Fue en un congreso al que había asistido más que nada por curiosidad, pues giraba en torno a las diferencias entre la práctica policial británica y la del resto de Europa. Participaban ponentes franceses, alemanes y suecos. Por supuesto, la presencia de Slesar en el acto no causaba extrañeza, salvo por el detalle de que casi todos los demás asistentes eran de mayor graduación que él. En muchos sentidos era admirable que un hombre de su edad y graduación se dejara ver en público. El sábado por la noche, Wexford volvió a verlo en el pub donde estaba cenando con un commissaire al que conocía de una investigación que en cierta ocasión lo había llevado hasta el sur de Francia. Slesar bebía whisky con unos amigos en la mesa contigua.
Más tarde, después de haberse ceñido escrupulosamente al agua con gas, Wexford se dirigía hacia el coche con el commissaire Laroche cuando vio a Slesar caminar hacia el suyo. No se le había ocurrido que Slesar intentara conducir tras haber bebido, pero lo vio abrir la portezuela del conductor seguido de los dos amigos que lo habían acompañado en la mesa.
– No me parece buena idea -se le había escapado a Wexford.
Slesar lo miró con ojos vidriosos. En su rostro se advertía una expresión confusa y descontrolada.
– No pasa nada -replicó.
Debían de estar rodeados por media docena de personas en aquel momento.
– Venga conmigo; lo llevaré a casa -se ofreció Wexford con voz despreocupada, casi jovial-. Alguien puede venir a recoger su coche mañana.
Slesar pareció darse cuenta de la cantidad de testigos que tenían y se ruborizó visiblemente a la luz de la farola.
– Tiene usted razón, señor -reconoció-. Jim me llevará.
Apoyó una mano insegura sobre el hombre que esperaba detrás de él mientras con la otra se aferraba al coche para no perder el equilibrio.
– Entonces, buenas noches, señor -se despidió de Wexford.

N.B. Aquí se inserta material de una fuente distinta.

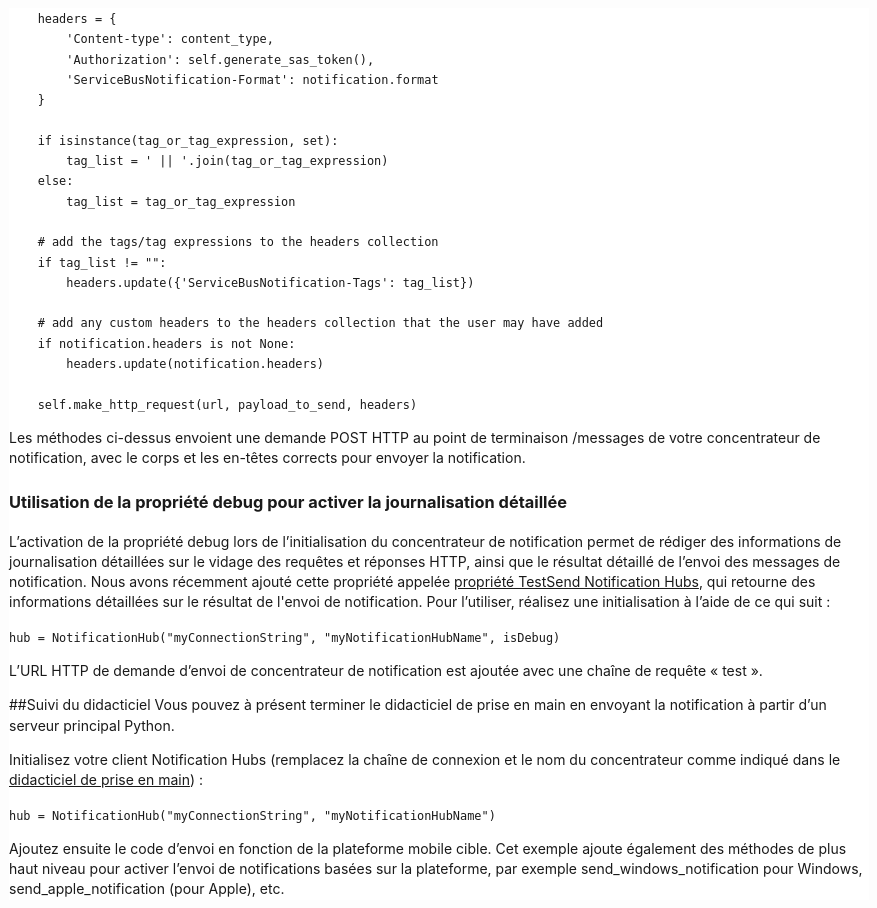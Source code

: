         headers = {
            'Content-type': content_type,
            'Authorization': self.generate_sas_token(),
            'ServiceBusNotification-Format': notification.format
        }

        if isinstance(tag_or_tag_expression, set):
            tag_list = ' || '.join(tag_or_tag_expression)
        else:
            tag_list = tag_or_tag_expression

        # add the tags/tag expressions to the headers collection
        if tag_list != "":
            headers.update({'ServiceBusNotification-Tags': tag_list})

        # add any custom headers to the headers collection that the user may have added
        if notification.headers is not None:
            headers.update(notification.headers)

        self.make_http_request(url, payload_to_send, headers)

Les méthodes ci-dessus envoient une demande POST HTTP au point de terminaison /messages de votre concentrateur de notification, avec le corps et les en-têtes corrects pour envoyer la notification.

### Utilisation de la propriété debug pour activer la journalisation détaillée
L’activation de la propriété debug lors de l’initialisation du concentrateur de notification permet de rédiger des informations de journalisation détaillées sur le vidage des requêtes et réponses HTTP, ainsi que le résultat détaillé de l’envoi des messages de notification. Nous avons récemment ajouté cette propriété appelée [propriété TestSend Notification Hubs](http://msdn.microsoft.com/library/microsoft.servicebus.notifications.notificationhubclient.enabletestsend.aspx), qui retourne des informations détaillées sur le résultat de l'envoi de notification. Pour l’utiliser, réalisez une initialisation à l’aide de ce qui suit :

	hub = NotificationHub("myConnectionString", "myNotificationHubName", isDebug)

L’URL HTTP de demande d’envoi de concentrateur de notification est ajoutée avec une chaîne de requête « test ».

##<a name="complete-tutorial"></a>Suivi du didacticiel
Vous pouvez à présent terminer le didacticiel de prise en main en envoyant la notification à partir d’un serveur principal Python.

Initialisez votre client Notification Hubs (remplacez la chaîne de connexion et le nom du concentrateur comme indiqué dans le [didacticiel de prise en main]) :

	hub = NotificationHub("myConnectionString", "myNotificationHubName")

Ajoutez ensuite le code d’envoi en fonction de la plateforme mobile cible. Cet exemple ajoute également des méthodes de plus haut niveau pour activer l’envoi de notifications basées sur la plateforme, par exemple send_windows_notification pour Windows, send_apple_notification (pour Apple), etc.


[exemple de wrapper REST Python]: https://github.com/Azure/azure-notificationhubs-samples/tree/master/notificationhubs-rest-python
[didacticiel de prise en main]: http://azure.microsoft.com/documentation/articles/notification-hubs-windows-store-dotnet-get-started/
[didacticiel Nouvelles de dernière minute]: http://azure.microsoft.com/documentation/articles/notification-hubs-windows-store-dotnet-send-breaking-news/
[didacticiel de localisation des dernières nouvelles]: http://azure.microsoft.com/documentation/articles/notification-hubs-windows-store-dotnet-send-localized-breaking-news/
[1]: ./media/notification-hubs-python-backend-how-to/DetailedLoggingInfo.png
[2]: ./media/notification-hubs-python-backend-how-to/BroadcastScenario.png
[3]: ./media/notification-hubs-python-backend-how-to/SendWithOneTag.png
[4]: ./media/notification-hubs-python-backend-how-to/SendWithMultipleTags.png
[5]: ./media/notification-hubs-python-backend-how-to/TemplatedNotification.png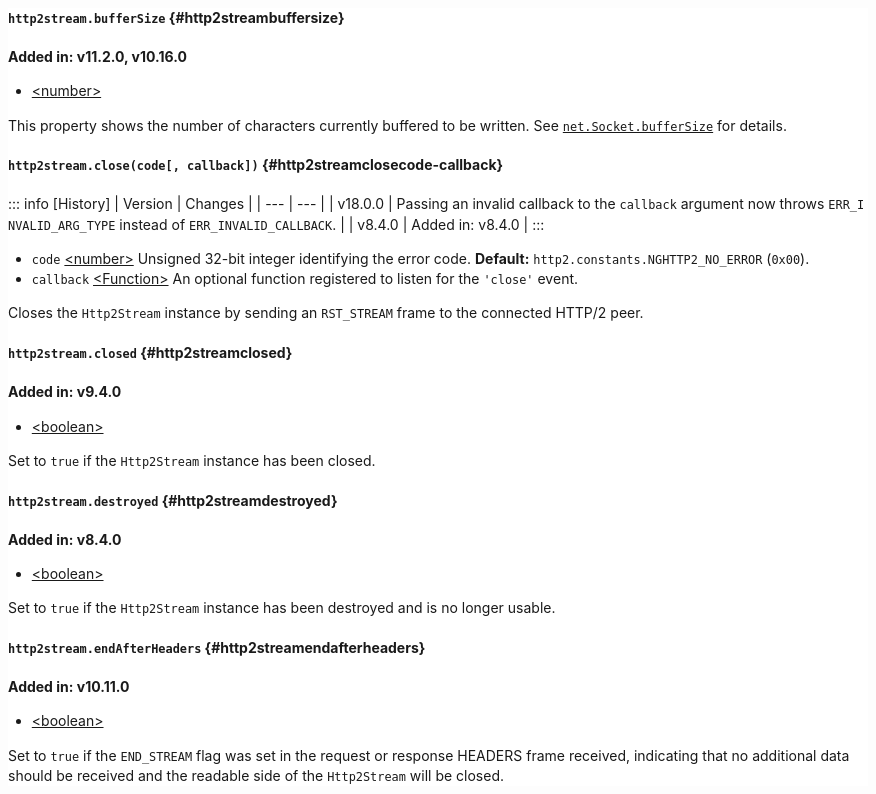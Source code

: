#### `http2stream.bufferSize` {#http2streambuffersize}

**Added in: v11.2.0, v10.16.0**

- [\<number\>](https://developer.mozilla.org/en-US/docs/Web/JavaScript/Data_structures#Number_type)

This property shows the number of characters currently buffered to be written. See [`net.Socket.bufferSize`](/nodejs/api/net#socketbuffersize) for details.

#### `http2stream.close(code[, callback])` {#http2streamclosecode-callback}


::: info [History]
| Version | Changes |
| --- | --- |
| v18.0.0 | Passing an invalid callback to the `callback` argument now throws `ERR_INVALID_ARG_TYPE` instead of `ERR_INVALID_CALLBACK`. |
| v8.4.0 | Added in: v8.4.0 |
:::

- `code` [\<number\>](https://developer.mozilla.org/en-US/docs/Web/JavaScript/Data_structures#Number_type) Unsigned 32-bit integer identifying the error code. **Default:** `http2.constants.NGHTTP2_NO_ERROR` (`0x00`).
- `callback` [\<Function\>](https://developer.mozilla.org/en-US/docs/Web/JavaScript/Reference/Global_Objects/Function) An optional function registered to listen for the `'close'` event.

Closes the `Http2Stream` instance by sending an `RST_STREAM` frame to the connected HTTP/2 peer.

#### `http2stream.closed` {#http2streamclosed}

**Added in: v9.4.0**

- [\<boolean\>](https://developer.mozilla.org/en-US/docs/Web/JavaScript/Data_structures#Boolean_type)

Set to `true` if the `Http2Stream` instance has been closed.

#### `http2stream.destroyed` {#http2streamdestroyed}

**Added in: v8.4.0**

- [\<boolean\>](https://developer.mozilla.org/en-US/docs/Web/JavaScript/Data_structures#Boolean_type)

Set to `true` if the `Http2Stream` instance has been destroyed and is no longer usable.

#### `http2stream.endAfterHeaders` {#http2streamendafterheaders}

**Added in: v10.11.0**

- [\<boolean\>](https://developer.mozilla.org/en-US/docs/Web/JavaScript/Data_structures#Boolean_type)

Set to `true` if the `END_STREAM` flag was set in the request or response HEADERS frame received, indicating that no additional data should be received and the readable side of the `Http2Stream` will be closed.
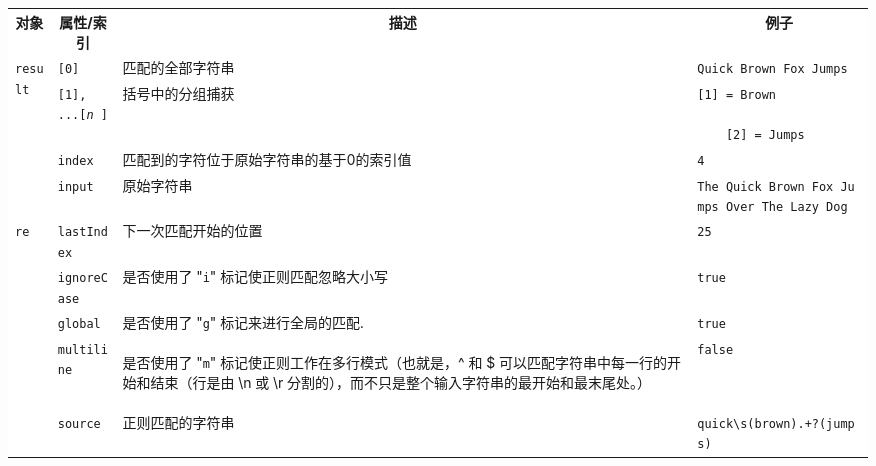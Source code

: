 <table class="fullwidth-table">
 <tbody>
  <tr>
   <th>对象</th>
   <th>属性/索引</th>
   <th>描述</th>
   <th>例子</th>
  </tr>
  <tr>
   <td rowspan="4"><code>result</code></td>
   <td><code>[0]</code></td>
   <td>匹配的全部字符串</td>
   <td><code>Quick Brown Fox Jumps</code></td>
  </tr>
  <tr>
   <td><code>[1], ...[<em>n</em> ]</code></td>
   <td>括号中的分组捕获</td>
   <td><code>[1] = Brown<br>
    [2] = Jumps</code></td>
  </tr>
  <tr>
   <td><code>index</code></td>
   <td>匹配到的字符位于原始字符串的基于0的索引值</td>
   <td><code>4</code></td>
  </tr>
  <tr>
   <td><code>input</code></td>
   <td>原始字符串</td>
   <td><code>The Quick Brown Fox Jumps Over The Lazy Dog</code></td>
  </tr>
  <tr>
   <td rowspan="5"><code>re</code></td>
   <td><code>lastIndex</code></td>
   <td>下一次匹配开始的位置</td>
   <td><code>25</code></td>
  </tr>
  <tr>
   <td><code>ignoreCase</code></td>
   <td>是否使用了 "<code>i</code>" 标记使正则匹配忽略大小写</td>
   <td><code>true</code></td>
  </tr>
  <tr>
   <td><code>global</code></td>
   <td>是否使用了 "<code>g</code>" 标记来进行全局的匹配.</td>
   <td><code>true</code></td>
  </tr>
  <tr>
   <td><code>multiline</code></td>
   <td>
    <p>是否使用了 "<code>m</code>" 标记使正则工作在多行模式（也就是，^ 和 $ 可以匹配字符串中每一行的开始和结束（行是由 \n 或 \r 分割的），而不只是整个输入字符串的最开始和最末尾处。）</p>
   </td>
   <td><code>false</code></td>
  </tr>
  <tr>
   <td><code>source</code></td>
   <td>正则匹配的字符串</td>
   <td><code>quick\s(brown).+?(jumps)</code></td>
  </tr>
 </tbody>
</table>
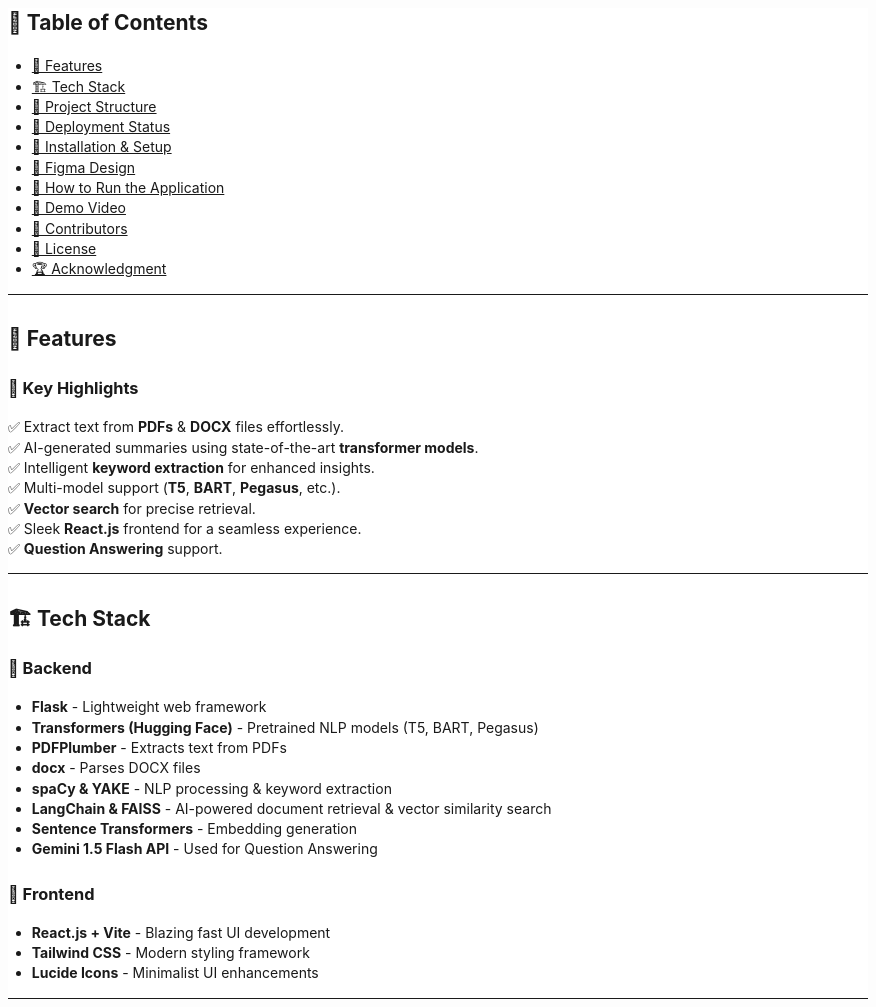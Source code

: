 
## 📑 Table of Contents

- [🌟 Features](#-features)
- [🏗️ Tech Stack](https://github.com/Jyotibrat/Document-Summarizer?tab=readme-ov-file#%EF%B8%8F-tech-stack)
- [📂 Project Structure](#-project-structure)
- [🚀 Deployment Status](#-deployment-status)
- [🚀 Installation & Setup](#-installation--setup)
- [🎨 Figma Design](#-figma-design)
- [🎥 How to Run the Application](#-how-to-run-the-application)
- [🎥 Demo Video](#-demo-video)
- [👥 Contributors](https://github.com/Jyotibrat/Document-Summarizer?tab=readme-ov-file#---contributors)
- [📜 License](#-license)
- [🏆 Acknowledgment](#-acknowledgment)
  
---

## 🌟 Features

### 🔹 Key Highlights

✅ Extract text from **PDFs** & **DOCX** files effortlessly.\
✅ AI-generated summaries using state-of-the-art **transformer models**.\
✅ Intelligent **keyword extraction** for enhanced insights.\
✅ Multi-model support (**T5**, **BART**, **Pegasus**, etc.).\
✅ **Vector search** for precise retrieval.\
✅ Sleek **React.js** frontend for a seamless experience.\
✅ **Question Answering** support.

---

## 🏗️ Tech Stack

### 🔹 Backend

- **Flask** - Lightweight web framework
- **Transformers (Hugging Face)** - Pretrained NLP models (T5, BART, Pegasus)
- **PDFPlumber** - Extracts text from PDFs
- **docx** - Parses DOCX files
- **spaCy & YAKE** - NLP processing & keyword extraction
- **LangChain & FAISS** - AI-powered document retrieval & vector similarity search
- **Sentence Transformers** - Embedding generation
- **Gemini 1.5 Flash API** - Used for Question Answering

### 🔹 Frontend

- **React.js + Vite** - Blazing fast UI development
- **Tailwind CSS** - Modern styling framework
- **Lucide Icons** - Minimalist UI enhancements

---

Un hombre sensato, un hombre capaz de aceptar una reprimenda y no perder el buen humor. Wexford se alegraba de haberlo recordado por fin en la medida en que podía alegrarse por algo, y también le complacía el hecho de contar con Slesar en su equipo. Se levantó y bajó a la planta baja enfundado en su bata, una prenda color rojo oscuro de un tejido que se asemejaba más al terciopelo que al rizo; Sheila se la había regalado por su cumpleaños. Paul estaba en la cocina, preparando una taza de té con el bebé, despierto pero tranquilo, en sus brazos.
Wexford se preguntó si convenía que un actor fuera tan apuesto en los tiempos que corrían. Tal vez Paul Curzon había nacido con medio siglo de retraso. Amulet había heredado el cabello negro de él o quizás de Dora… Wexford alargó los brazos hacia la pequeña, pues no le hacía demasiada gracia ver a alguien sostener a un bebé y preparar té al mismo tiempo.
– ¿Qué tal va todo?
¿Cuánto sabía Paul? ¿Sólo que Dora había desaparecido?
– Igual -repuso.
El primer noticiario local empezaría poco antes de las siete. Quizás dirían algo en la radio antes de eso. Wexford no quería escucharlo o no escucharlo en compañía de nadie; quería estar a solas.
– No te importa que me haya quedado a pasar la noche, ¿verdad? Las echo de menos… Bueno, echo de menos a Sheila y me gustaría conocer mejor a la pequeña para poder echarla de menos también a ella.
Wexford consiguió lanzar una especie de carcajada.
– Me alegro de que hayas venido -aseguró.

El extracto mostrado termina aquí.